SOURCE MATERIAL Start Marker

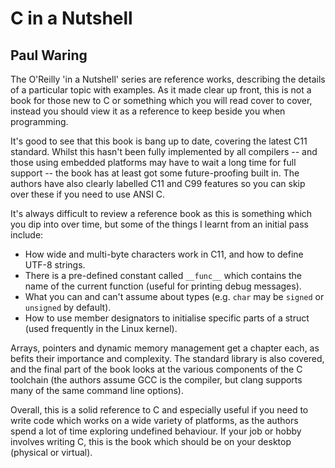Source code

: # C in a Nutshell

## Paul Waring

The O'Reilly 'in a Nutshell' series are reference works, describing the details
of a particular topic with examples. As it made clear up front, this is not
a book for those new to C or something which you will read cover to cover,
instead you should view it as a reference to keep beside you when programming.

It's good to see that this book is bang up to date, covering the latest C11
standard. Whilst this hasn't been fully implemented by all compilers -- and
those using embedded platforms may have to wait a long time for full support
-- the book has at least got some future-proofing built in. The authors
have also clearly labelled C11 and C99 features so you can skip over these if
you need to use ANSI C.

It's always difficult to review a reference book as this is something which you
dip into over time, but some of the things I learnt from an initial pass include:

 * How wide and multi-byte characters work in C11, and how to define UTF-8 strings.
 * There is a pre-defined constant called `__func__` which contains the name of
   the current function (useful for printing debug messages).
 * What you can and can't assume about types (e.g. `char` may be `signed` or
   `unsigned` by default).
 * How to use member designators to initialise specific parts of a struct (used
   frequently in the Linux kernel).

Arrays, pointers and dynamic memory management get a chapter each, as befits
their importance and complexity. The standard library is also covered, and the
final part of the book looks at the various components of the C toolchain (the
authors assume GCC is the compiler, but clang supports many of the same command
line options).

Overall, this is a solid reference to C and especially useful if you need to
write code which works on a wide variety of platforms, as the authors spend a
lot of time exploring undefined behaviour. If your job or hobby involves writing
C, this is the book which should be on your desktop (physical or virtual).
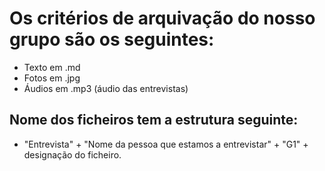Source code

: # Os critérios de arquivação do nosso grupo são os seguintes:
- Texto em .md
- Fotos em .jpg
- Áudios em .mp3 (áudio das entrevistas)
## Nome dos ficheiros tem a estrutura seguinte:
- "Entrevista" + "Nome da pessoa que estamos a entrevistar" + "G1" + designação do ficheiro.

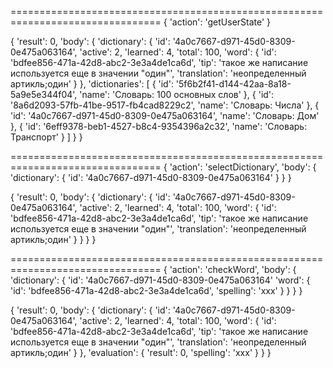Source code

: ================================================================================
{
  'action': 'getUserState'
}

{
  'result': 0,
  'body': {
    'dictionary': {
      'id': '4a0c7667-d971-45d0-8309-0e475a063164',
      'active': 2,
      'learned': 4,
      'total': 100,
      'word': {
        'id': 'bdfee856-471a-42d8-abc2-3e3a4de1ca6d',
        'tip': 'такое же написание используется еще в значении "один"',
        'translation': 'неопределенный артикль;один'
      }
    },
    'dictionaries': [
      { 'id': '5f6b2f41-d144-42aa-8a18-5a9e5e344f04', 'name': 'Словарь: 100 основных слов' },
      { 'id': '8a6d2093-57fb-41be-9517-fb4cad8229c2', 'name': 'Словарь: Числа' },
      { 'id': '4a0c7667-d971-45d0-8309-0e475a063164', 'name': 'Словарь: Дом' },
      { 'id': '6eff9378-beb1-4527-b8c4-9354396a2c32', 'name': 'Словарь: Транспорт' }
    ]
  }
}


================================================================================
{
  'action': 'selectDictionary',
  'body': {
    'dictionary': {
      'id': '4a0c7667-d971-45d0-8309-0e475a063164'
    }
  }
}

{
  'result': 0,
  'body': {
    'dictionary': {
      'id': '4a0c7667-d971-45d0-8309-0e475a063164',
      'active': 2,
      'learned': 4,
      'total': 100,
      'word': {
        'id': 'bdfee856-471a-42d8-abc2-3e3a4de1ca6d',
        'tip': 'такое же написание используется еще в значении "один"',
        'translation': 'неопределенный артикль;один'
      }
    }
  }
}


================================================================================
{
  'action': 'checkWord',
  'body': {
    'dictionary': {
      'id': '4a0c7667-d971-45d0-8309-0e475a063164'
      'word': {
        'id': 'bdfee856-471a-42d8-abc2-3e3a4de1ca6d',
        'spelling': 'xxx'
      }
    } 
  }
}

{
  'result': 0,
  'body': {
    'dictionary': {
      'id': '4a0c7667-d971-45d0-8309-0e475a063164',
      'active': 2,
      'learned': 4,
      'total': 100,
      'word': {
        'id': 'bdfee856-471a-42d8-abc2-3e3a4de1ca6d',
        'tip': 'такое же написание используется еще в значении "один"',
        'translation': 'неопределенный артикль;один'
      }
    },
    'evaluation': {
      'result': 0,
      'spelling': 'xxx'
    }
  }
}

SOURCE MATERIAL End Marker

## AIM OF THE EXERCISE
Copy the preceding data in full and word for word, dropping its pictures.

## REPLY
Source code

: # C in a Nutshell

## Paul Waring

The O'Reilly 'in a Nutshell' series are reference works, describing the details
of a particular topic with examples. As it made clear up front, this is not
a book for those new to C or something which you will read cover to cover,
instead you should view it as a reference to keep beside you when programming.

It's good to see that this book is bang up to date, covering the latest C11
standard. Whilst this hasn't been fully implemented by all compilers -- and
those using embedded platforms may have to wait a long time for full support
-- the book has at least got some future-proofing built in. The authors
have also clearly labelled C11 and C99 features so you can skip over these if
you need to use ANSI C.

It's always difficult to review a reference book as this is something which you
dip into over time, but some of the things I learnt from an initial pass include:

 * How wide and multi-byte characters work in C11, and how to define UTF-8 strings.
 * There is a pre-defined constant called `__func__` which contains the name of
   the current function (useful for printing debug messages).
 * What you can and can't assume about types (e.g. `char` may be `signed` or
   `unsigned` by default).
 * How to use member designators to initialise specific parts of a struct (used
   frequently in the Linux kernel).

Arrays, pointers and dynamic memory management get a chapter each, as befits
their importance and complexity. The standard library is also covered, and the
final part of the book looks at the various components of the C toolchain (the
authors assume GCC is the compiler, but clang supports many of the same command
line options).

Overall, this is a solid reference to C and especially useful if you need to
write code which works on a wide variety of platforms, as the authors spend a
lot of time exploring undefined behaviour. If your job or hobby involves writing
C, this is the book which should be on your desktop (physical or virtual).
Source code

: # Os critérios de arquivação do nosso grupo são os seguintes:
- Texto em .md
- Fotos em .jpg
- Áudios em .mp3 (áudio das entrevistas)
## Nome dos ficheiros tem a estrutura seguinte:
- "Entrevista" + "Nome da pessoa que estamos a entrevistar" + "G1" + designação do ficheiro.

Source code

: ================================================================================
{
  'action': 'getUserState'
}

{
  'result': 0,
  'body': {
    'dictionary': {
      'id': '4a0c7667-d971-45d0-8309-0e475a063164',
      'active': 2,
      'learned': 4,
      'total': 100,
      'word': {
        'id': 'bdfee856-471a-42d8-abc2-3e3a4de1ca6d',
        'tip': 'такое же написание используется еще в значении "один"',
        'translation': 'неопределенный артикль;один'
      }
    },
    'dictionaries': [
      { 'id': '5f6b2f41-d144-42aa-8a18-5a9e5e344f04', 'name': 'Словарь: 100 основных слов' },
      { 'id': '8a6d2093-57fb-41be-9517-fb4cad8229c2', 'name': 'Словарь: Числа' },
      { 'id': '4a0c7667-d971-45d0-8309-0e475a063164', 'name': 'Словарь: Дом' },
      { 'id': '6eff9378-beb1-4527-b8c4-9354396a2c32', 'name': 'Словарь: Транспорт' }
    ]
  }
}


================================================================================
{
  'action': 'selectDictionary',
  'body': {
    'dictionary': {
      'id': '4a0c7667-d971-45d0-8309-0e475a063164'
    }
  }
}

{
  'result': 0,
  'body': {
    'dictionary': {
      'id': '4a0c7667-d971-45d0-8309-0e475a063164',
      'active': 2,
      'learned': 4,
      'total': 100,
      'word': {
        'id': 'bdfee856-471a-42d8-abc2-3e3a4de1ca6d',
        'tip': 'такое же написание используется еще в значении "один"',
        'translation': 'неопределенный артикль;один'
      }
    }
  }
}


================================================================================
{
  'action': 'checkWord',
  'body': {
    'dictionary': {
      'id': '4a0c7667-d971-45d0-8309-0e475a063164'
      'word': {
        'id': 'bdfee856-471a-42d8-abc2-3e3a4de1ca6d',
        'spelling': 'xxx'
      }
    } 
  }
}

{
  'result': 0,
  'body': {
    'dictionary': {
      'id': '4a0c7667-d971-45d0-8309-0e475a063164',
      'active': 2,
      'learned': 4,
      'total': 100,
      'word': {
        'id': 'bdfee856-471a-42d8-abc2-3e3a4de1ca6d',
        'tip': 'такое же написание используется еще в значении "один"',
        'translation': 'неопределенный артикль;один'
      }
    },
    'evaluation': {
      'result': 0,
      'spelling': 'xxx'
    }
  }
}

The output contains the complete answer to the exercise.